私たち卒業生は、試験の時、試験官などいないのが当たり前だと思っていたのだが、マスコミは、ここに「ノーベル賞受賞に至る秘訣!」があるのだろうと勝手に狙いを定め、いきり立って番組を構成しようとしたらしい。
そこで、私の恩師であり、また、ノーベル賞受賞者の恩師でもある先生に、マスコミが詰めかけ押しかけてカメラを向けて質問した。
「先生、なぜ、試験の時に試験官がいないのですか、その理由を教えてください」
そこで我が恩師は、誠実に答えた。
「それはねー、教師が楽できるからや。

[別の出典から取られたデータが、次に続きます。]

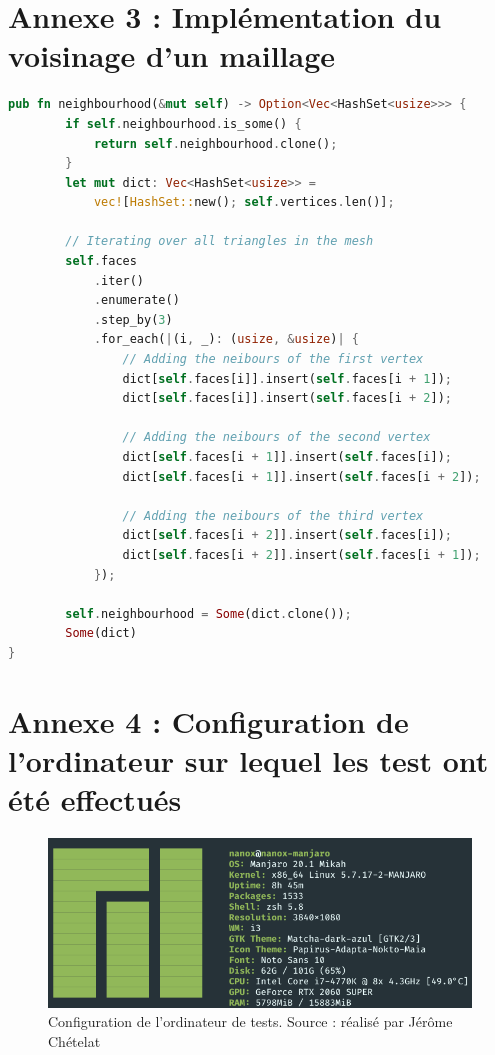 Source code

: \chapter*{Annexe 3 : Implémentation du voisinage d'un maillage}

\begin{lstlisting}[language=Rust, style=boxed]
pub fn neighbourhood(&mut self) -> Option<Vec<HashSet<usize>>> {
        if self.neighbourhood.is_some() {
            return self.neighbourhood.clone();
        }
        let mut dict: Vec<HashSet<usize>> = 
            vec![HashSet::new(); self.vertices.len()];

        // Iterating over all triangles in the mesh
        self.faces
            .iter()
            .enumerate()
            .step_by(3)
            .for_each(|(i, _): (usize, &usize)| {
                // Adding the neibours of the first vertex
                dict[self.faces[i]].insert(self.faces[i + 1]);
                dict[self.faces[i]].insert(self.faces[i + 2]);

                // Adding the neibours of the second vertex
                dict[self.faces[i + 1]].insert(self.faces[i]);
                dict[self.faces[i + 1]].insert(self.faces[i + 2]);

                // Adding the neibours of the third vertex
                dict[self.faces[i + 2]].insert(self.faces[i]);
                dict[self.faces[i + 2]].insert(self.faces[i + 1]);
            });

        self.neighbourhood = Some(dict.clone());
        Some(dict)
}
\end{lstlisting}

\chapter*{Annexe 4 : Configuration de l'ordinateur sur lequel les test ont été
effectués}
\begin{figure}[htbp!]
    \centering
    \includegraphics[width=0.9\linewidth]{figures/configs.png}
    \caption{Configuration de l'ordinateur de tests. Source : réalisé par Jérôme Chételat}
	\label{fig:computer_configuration}
\end{figure}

試験の時、試験を見張る為にぼーっと教室にいることほどあほらしいことはないからナ」
そして、後に、恩師が私に言った。
「西村なー、この番組、没になってどこも放映せえへんかった」
次の話。私の友人の絵描きが、言った。
ある博物館に行って土器を見た。そして展示室の隅に座って入場者が展示物を触らないか見張っているおばちゃんに尋ねた。
「この土器は、何年前の土器ですか」
「はい、二万三年前の土器です」
「えらい細かいですね、二万年と三年ですか」
「はい、私が三年前にここに就職したとき、館長先生が二万年前の土器だとおっしゃってましたから」
最後の話。住吉大社の近くの高校時代にはじめて入った古い洋食屋さん「やろく」で、秋の長閑な昼下がり、ビールを飲んでコロッケ定食を食べた。

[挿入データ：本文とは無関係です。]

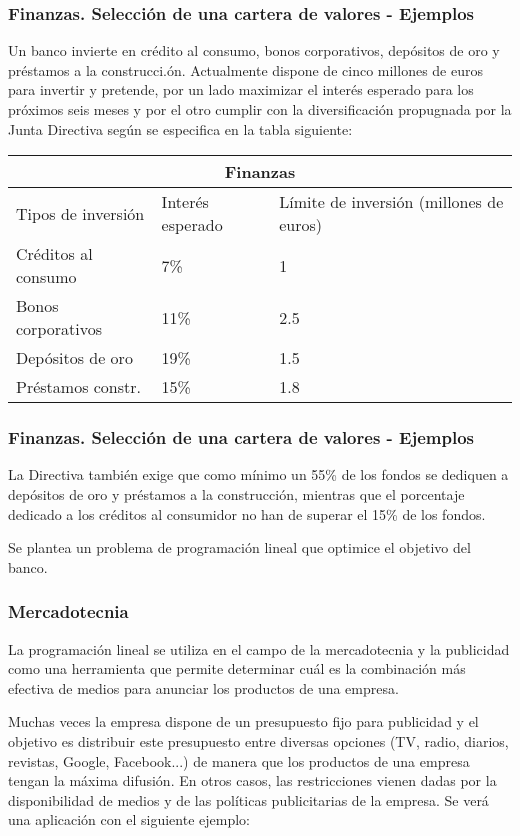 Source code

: \documentclass{beamer}
\begin{document}
\begin{frame}
\frametitle{Finanzas. Selecci\'on de una cartera de valores - Ejemplos}
Un banco invierte en cr\'edito al consumo, bonos corporativos, dep\'ositos de oro y pr\'estamos a la construcci.\'on. Actualmente dispone de cinco millones de euros para invertir y pretende, por un lado maximizar el inter\'es esperado para los pr\'oximos seis meses y por el otro cumplir con la diversificaci\'on propugnada por la Junta Directiva seg\'un se especifica en la tabla siguiente:

\begin{tabular}{ |p{3.3cm}||p{3cm}|p{3cm}|  }
 \hline
 \multicolumn{3}{|c|}{Finanzas} \\
 \hline
 Tipos de inversi\'on& Inter\'es esperado &L\'imite de inversi\'on (millones de euros)\\
 \hline
 Cr\'editos al consumo   & 7\%    &1\\
 Bonos corporativos   & 11\%    &2.5\\
 Dep\'ositos de oro   & 19\%    &1.5\\
 Pr\'estamos constr. & 15\%    &1.8\\
    \hline
\end{tabular}

\end{frame}


\begin{frame}
\frametitle{Finanzas. Selecci\'on de una cartera de valores - Ejemplos}

La Directiva tambi\'en exige que como m\'inimo un 55\% de los fondos se dediquen a dep\'ositos de oro y pr\'estamos a la construcci\'on, mientras que el porcentaje dedicado a los cr\'editos al consumidor no han de superar el 15\% de los fondos.

Se plantea un problema de programaci\'on lineal que optimice el objetivo del banco.
\end{frame}


\begin{frame}
\frametitle{Mercadotecnia}


La programaci\'on lineal se utiliza en el campo de la mercadotecnia y la publicidad como una herramienta que permite determinar cu\'al es la combinaci\'on m\'as efectiva de medios para anunciar los productos de una empresa.

Muchas veces la empresa dispone de un presupuesto fijo para publicidad y el objetivo es distribuir este presupuesto entre diversas opciones (TV, radio, diarios, revistas, Google, Facebook...) de manera que los productos de una empresa tengan la m\'axima difusi\'on. En otros casos, las restricciones vienen dadas por la disponibilidad de medios y de las pol\'iticas publicitarias de la empresa. Se ver\'a una aplicaci\'on con el siguiente ejemplo:
\end{frame}
\end{document}
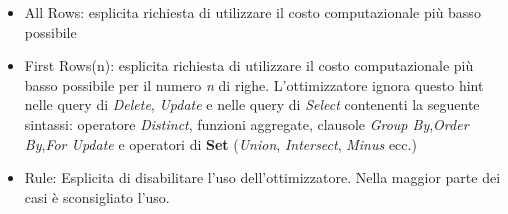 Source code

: \begin{itemize}
\item All Rows: esplicita richiesta di utilizzare il costo computazionale più basso possibile
\item First Rows(n): esplicita richiesta di utilizzare il costo computazionale più basso possibile per il numero \textit{n} di righe. L'ottimizzatore ignora questo hint nelle query di \textit{Delete}, \textit{Update} e nelle query di \textit{Select} contenenti la seguente sintassi: operatore \textit{Distinct}, funzioni aggregate, clausole \textit{Group By},\textit{Order By},\textit{For Update} e operatori  di \textbf{Set} (\textit{Union}, \textit{Intersect}, \textit{Minus} ecc.)
\item Rule: Esplicita di disabilitare l'uso dell'ottimizzatore. Nella maggior parte dei casi è sconsigliato l'uso.
\end{itemize}
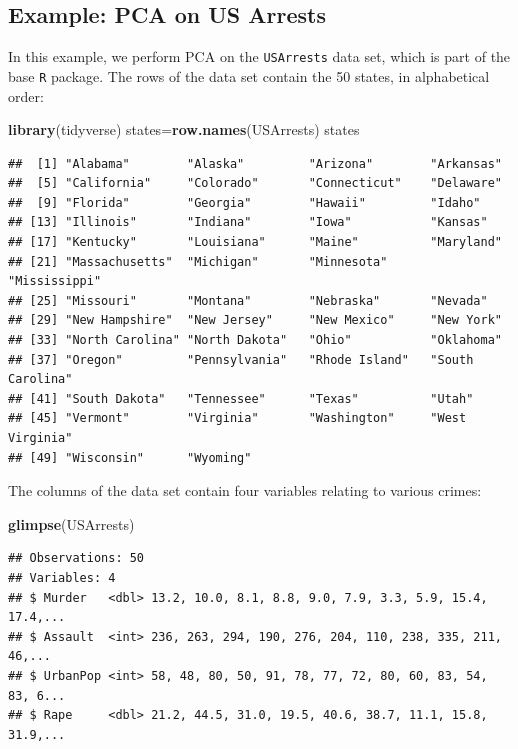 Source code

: \documentclass[openany]{book}
\newenvironment{Shaded}{\begin{snugshade}}{\end{snugshade}}
\newcommand{\KeywordTok}[1]{\textcolor[rgb]{0.13,0.29,0.53}{\textbf{#1}}}
\newcommand{\NormalTok}[1]{#1}
\begin{document}
\hypertarget{example-pca-on-us-arrests}{%
\subsection{Example: PCA on US Arrests}\label{example-pca-on-us-arrests}}

In this example, we perform PCA on the \texttt{USArrests} data set, which is part of
the base \texttt{R} package. The rows of the data set contain the 50 states, in
alphabetical order:

\begin{Shaded}
\begin{Highlighting}[]
\KeywordTok{library}\NormalTok{(tidyverse)}
\NormalTok{states=}\KeywordTok{row.names}\NormalTok{(USArrests)}
\NormalTok{states}
\end{Highlighting}
\end{Shaded}

\begin{verbatim}
##  [1] "Alabama"        "Alaska"         "Arizona"        "Arkansas"      
##  [5] "California"     "Colorado"       "Connecticut"    "Delaware"      
##  [9] "Florida"        "Georgia"        "Hawaii"         "Idaho"         
## [13] "Illinois"       "Indiana"        "Iowa"           "Kansas"        
## [17] "Kentucky"       "Louisiana"      "Maine"          "Maryland"      
## [21] "Massachusetts"  "Michigan"       "Minnesota"      "Mississippi"   
## [25] "Missouri"       "Montana"        "Nebraska"       "Nevada"        
## [29] "New Hampshire"  "New Jersey"     "New Mexico"     "New York"      
## [33] "North Carolina" "North Dakota"   "Ohio"           "Oklahoma"      
## [37] "Oregon"         "Pennsylvania"   "Rhode Island"   "South Carolina"
## [41] "South Dakota"   "Tennessee"      "Texas"          "Utah"          
## [45] "Vermont"        "Virginia"       "Washington"     "West Virginia" 
## [49] "Wisconsin"      "Wyoming"
\end{verbatim}

The columns of the data set contain four variables relating to various crimes:

\begin{Shaded}
\begin{Highlighting}[]
\KeywordTok{glimpse}\NormalTok{(USArrests)}
\end{Highlighting}
\end{Shaded}

\begin{verbatim}
## Observations: 50
## Variables: 4
## $ Murder   <dbl> 13.2, 10.0, 8.1, 8.8, 9.0, 7.9, 3.3, 5.9, 15.4, 17.4,...
## $ Assault  <int> 236, 263, 294, 190, 276, 204, 110, 238, 335, 211, 46,...
## $ UrbanPop <int> 58, 48, 80, 50, 91, 78, 77, 72, 80, 60, 83, 54, 83, 6...
## $ Rape     <dbl> 21.2, 44.5, 31.0, 19.5, 40.6, 38.7, 11.1, 15.8, 31.9,...
\end{verbatim}
\end{document}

住吉大社の前のちんちん電車の通る道を五キロほど北に行くと浮浪者の集まる「三角公園」があり、その右手に飛田新地が広がる。
食事後、その通りに面した和菓子屋に、「薩摩なんとか」という住吉大社に行幸された天皇陛下もご賞味になったという和菓子を買うと娘が入っていった。
僕は店の外で、ちんちん電車を見たりして待っていた。そのときの服装は、山行きのぶかぶかズボンとスリッパ。

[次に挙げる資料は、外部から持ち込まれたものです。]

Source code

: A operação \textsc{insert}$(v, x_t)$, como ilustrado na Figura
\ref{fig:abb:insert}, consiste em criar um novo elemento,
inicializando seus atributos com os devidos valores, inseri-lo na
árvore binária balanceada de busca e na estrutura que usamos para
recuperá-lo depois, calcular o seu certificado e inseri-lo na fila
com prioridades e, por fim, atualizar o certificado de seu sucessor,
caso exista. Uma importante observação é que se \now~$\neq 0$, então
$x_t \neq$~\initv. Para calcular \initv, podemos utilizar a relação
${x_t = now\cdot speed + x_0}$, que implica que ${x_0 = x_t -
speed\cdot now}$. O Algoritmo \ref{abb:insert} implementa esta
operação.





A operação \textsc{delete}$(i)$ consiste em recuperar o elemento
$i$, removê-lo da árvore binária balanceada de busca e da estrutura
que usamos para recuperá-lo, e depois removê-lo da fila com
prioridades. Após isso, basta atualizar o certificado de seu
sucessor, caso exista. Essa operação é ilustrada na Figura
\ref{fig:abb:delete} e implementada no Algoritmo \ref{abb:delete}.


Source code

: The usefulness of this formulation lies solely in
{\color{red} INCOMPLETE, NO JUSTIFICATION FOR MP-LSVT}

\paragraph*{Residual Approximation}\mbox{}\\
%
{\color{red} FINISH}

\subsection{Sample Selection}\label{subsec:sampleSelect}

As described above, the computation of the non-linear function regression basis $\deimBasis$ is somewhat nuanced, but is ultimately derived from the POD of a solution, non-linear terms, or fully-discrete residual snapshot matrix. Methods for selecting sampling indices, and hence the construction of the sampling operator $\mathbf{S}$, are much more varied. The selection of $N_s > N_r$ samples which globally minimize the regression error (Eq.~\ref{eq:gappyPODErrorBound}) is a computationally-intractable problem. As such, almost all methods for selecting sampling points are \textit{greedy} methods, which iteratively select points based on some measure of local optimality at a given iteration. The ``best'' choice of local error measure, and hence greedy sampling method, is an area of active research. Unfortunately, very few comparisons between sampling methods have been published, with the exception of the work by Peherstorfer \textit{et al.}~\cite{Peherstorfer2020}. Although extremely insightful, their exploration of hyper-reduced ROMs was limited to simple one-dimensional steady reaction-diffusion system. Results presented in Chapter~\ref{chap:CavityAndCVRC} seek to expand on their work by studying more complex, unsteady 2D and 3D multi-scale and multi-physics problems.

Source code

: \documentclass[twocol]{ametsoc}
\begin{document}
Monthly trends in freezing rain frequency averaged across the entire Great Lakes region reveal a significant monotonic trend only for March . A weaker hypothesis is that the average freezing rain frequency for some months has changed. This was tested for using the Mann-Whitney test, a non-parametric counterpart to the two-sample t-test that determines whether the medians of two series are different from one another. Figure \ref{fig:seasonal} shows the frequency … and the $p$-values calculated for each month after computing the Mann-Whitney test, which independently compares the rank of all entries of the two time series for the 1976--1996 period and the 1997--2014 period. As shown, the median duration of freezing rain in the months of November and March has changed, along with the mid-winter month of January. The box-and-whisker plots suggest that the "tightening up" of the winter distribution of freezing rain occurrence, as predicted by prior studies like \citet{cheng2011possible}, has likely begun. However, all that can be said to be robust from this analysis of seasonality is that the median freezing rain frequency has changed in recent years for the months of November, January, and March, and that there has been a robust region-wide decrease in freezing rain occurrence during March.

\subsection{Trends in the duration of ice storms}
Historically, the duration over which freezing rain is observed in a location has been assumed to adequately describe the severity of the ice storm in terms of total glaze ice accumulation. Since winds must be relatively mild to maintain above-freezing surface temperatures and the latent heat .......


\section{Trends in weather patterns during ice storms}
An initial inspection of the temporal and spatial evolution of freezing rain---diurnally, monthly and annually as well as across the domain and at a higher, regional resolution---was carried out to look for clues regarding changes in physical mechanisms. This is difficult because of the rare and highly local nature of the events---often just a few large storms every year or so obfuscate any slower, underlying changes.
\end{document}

外でビールの酔いが廻って心持ちよく日差しを浴びていると、頭が痒くなってボリボリかいていた。
そして、かきながら歌を歌った。その歌は、大好きな台湾映画「海角七号」で愉快な老人が日本語で歌う歌「童は見いたーり、野中のバーラ・・・」、
つまりシューベルトの「野バラ」!いい歌だ!
歌い終わったら娘がお菓子を持って店から出てきた。にこにこ笑っている。
「なんで、笑ろうてんのや」
「店から出るとき、店の人が、表に、けったいな人がいるから気をつけてくださいよ、と言ったんや」
最後に諸兄姉、
私の頭の中は、実は、台湾、尖閣、朝鮮半島と対馬海峡、東シナ海さらにインド洋が渦巻いて、
台湾人が言うチャンコロすなわち支那、中国共産党を如何に鎮めるかつまり断固とした暴支膺懲の方策に集中していっているのです。すると、今回は、急に懐かしい天王寺からこの閑話が出てきたという次第。
これも、試験官のいない学校のお陰です。